2.6 统计学处理 通过SPSS 21.0 软件进行处理,多组差异比较采用单因素方差分析, 组间差异比较采用SNK-q 检验。 以P＜0.05 表示差异具有统计学意义。

3 结果

3.1 异甘草素对HCT116、 HT29 细胞的毒性 图1 显示, 不同浓度异甘草素处理48 h 后, 随着其浓度增加对HCT116、 HT29 细胞增殖的抑制率逐渐升高, 在10 ～120 μmol/L 范围内表现出明显的细胞毒性作用, 并呈浓度依赖性, 对两者的IC50分别为22.45、 23.69 μmol/L。 本 实 验 选 择10、 15、20 μmol/L 异甘草素作用于HCT116 细胞, 进行后续研究。

图1 异甘草素对各细胞的毒性Fig.1 Toxicities of isoglycyrrhizin on various cells

3.2 异甘草素对HCT116 细胞凋亡的影响 图2显示, 与对照组比较, 异甘草素组cleaved caspase-3 蛋白表达显著升高（P＜0.05）； 与对照组比较,异甘草素组细胞凋亡率显著增加（P＜0.05）, 并呈浓度依赖性。

3.3 异甘草素对HCT116 细胞迁移、 侵袭的影响图3 显示, 与对照组比较, 异甘草素组细胞迁移、 侵袭能力显著下降（P＜0.05）。

3.4 异甘草素对HCT116 细胞中MAPK/ERK 信号通路的影响 图4 显示, 随着异甘草素浓度增加,pJNK、 pERK1/2、 pP38 水 平 逐 渐 降 低, pJNK/JNK、 pERK1/2/ERK1/2、 pP38/P38 比值亦然, 与对照组比较差异有统计学意义（P＜0.05）。

4 讨论

结直肠癌发病率、 死亡率在世界各国均较高,是影响人类健康和生命的高发性恶性肿瘤之一。 患者死亡率较高的主要原因是复发和远端转移, 故能有效抑制结直肠癌细胞增殖、 转移是关键所在[9]。

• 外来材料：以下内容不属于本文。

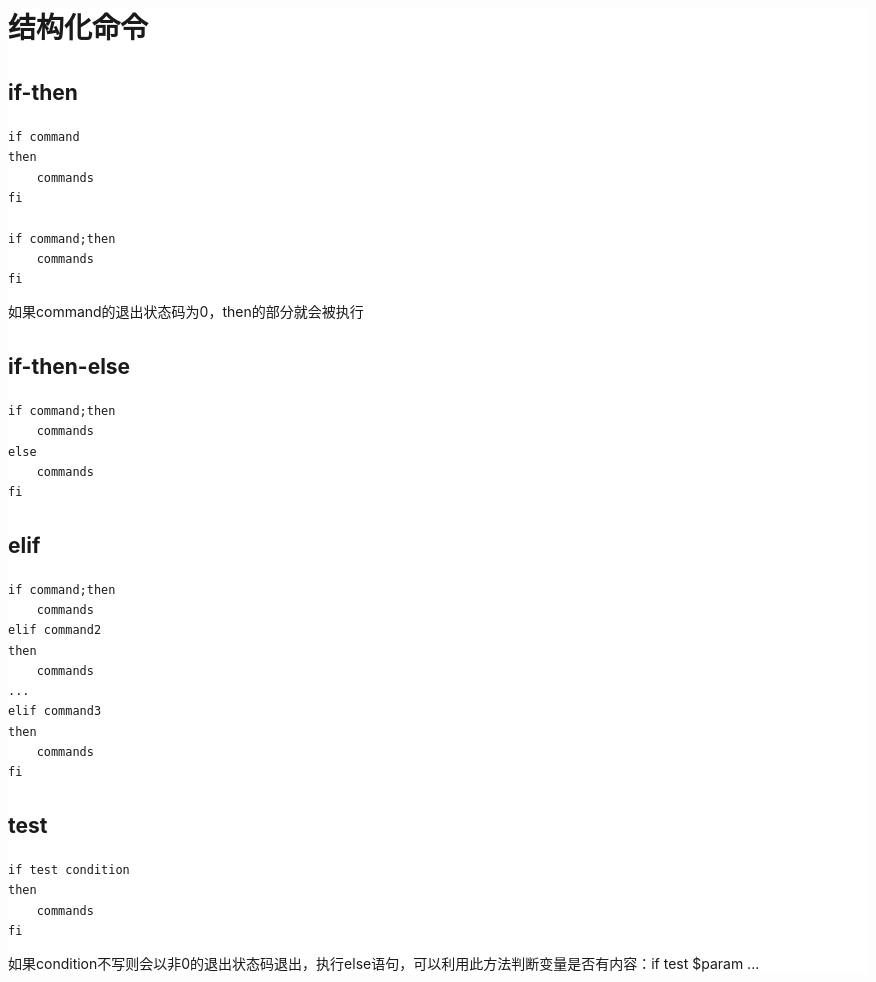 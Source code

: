 
# 结构化命令

## if-then

```
if command
then
    commands
fi

if command;then
    commands
fi
```
如果command的退出状态码为0，then的部分就会被执行

## if-then-else

```
if command;then
    commands
else
    commands
fi
```

## elif

```
if command;then
    commands
elif command2
then
    commands
...
elif command3
then
    commands
fi
```


## test

```
if test condition
then
    commands
fi
```
如果condition不写则会以非0的退出状态码退出，执行else语句，可以利用此方法判断变量是否有内容：if test $param ...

异甘草素是甘草中含有量较高的一种黄酮类成分,具有广泛的抗病毒、 抑制脂质过氧化、 抗自由基、抗炎、 抗肿瘤等活性, 而且不良反应较少[10], 另外甘草酸、 甘草次酸、 甘草苷也有一定活性[11],该成分可通过靶向调控表皮生长因子受体, 抑制肺癌细胞增殖[12]； 下调细胞血管内皮生长因子表达,抑制乳腺癌诱导的血管生成[13]； 抑制JNK/AP-1信号通路激活, 抑制前列腺癌细胞的侵袭能力[14]；降低miR-374a 表达, 抑制异常Akt 信号传导, 从而增加PTEN 表达, 并抑制乳腺癌细胞增殖和转移[15]。 近期研究显示, 异甘草素能通过下调环氧合酶-2 和一氧化氮合酶的表达来阻碍结肠癌发生[16]； 本实验以不同浓度异甘草素干预人结直肠癌细胞, 发现该成分能呈浓度依赖性地抑制结直肠癌细胞的增殖、 转移和侵袭, 并诱导细胞发生凋亡。

caspase-3 作为凋亡执行蛋白, 在细胞凋亡过程中发挥关键作用。 研究表明, 异甘草素能调控肝癌细胞、 脑胶质瘤干细胞、 黑色素瘤细胞中caspase-3 活性, 上调cleaved caspase-3 表达, 诱导细胞凋亡[17-19]； 本实验发现, 异甘草素干预结直肠癌HCT116 细胞后, cleaved caspase-3 表达增强,表明该成分可通过上调其表达来促进结直肠癌细胞凋亡。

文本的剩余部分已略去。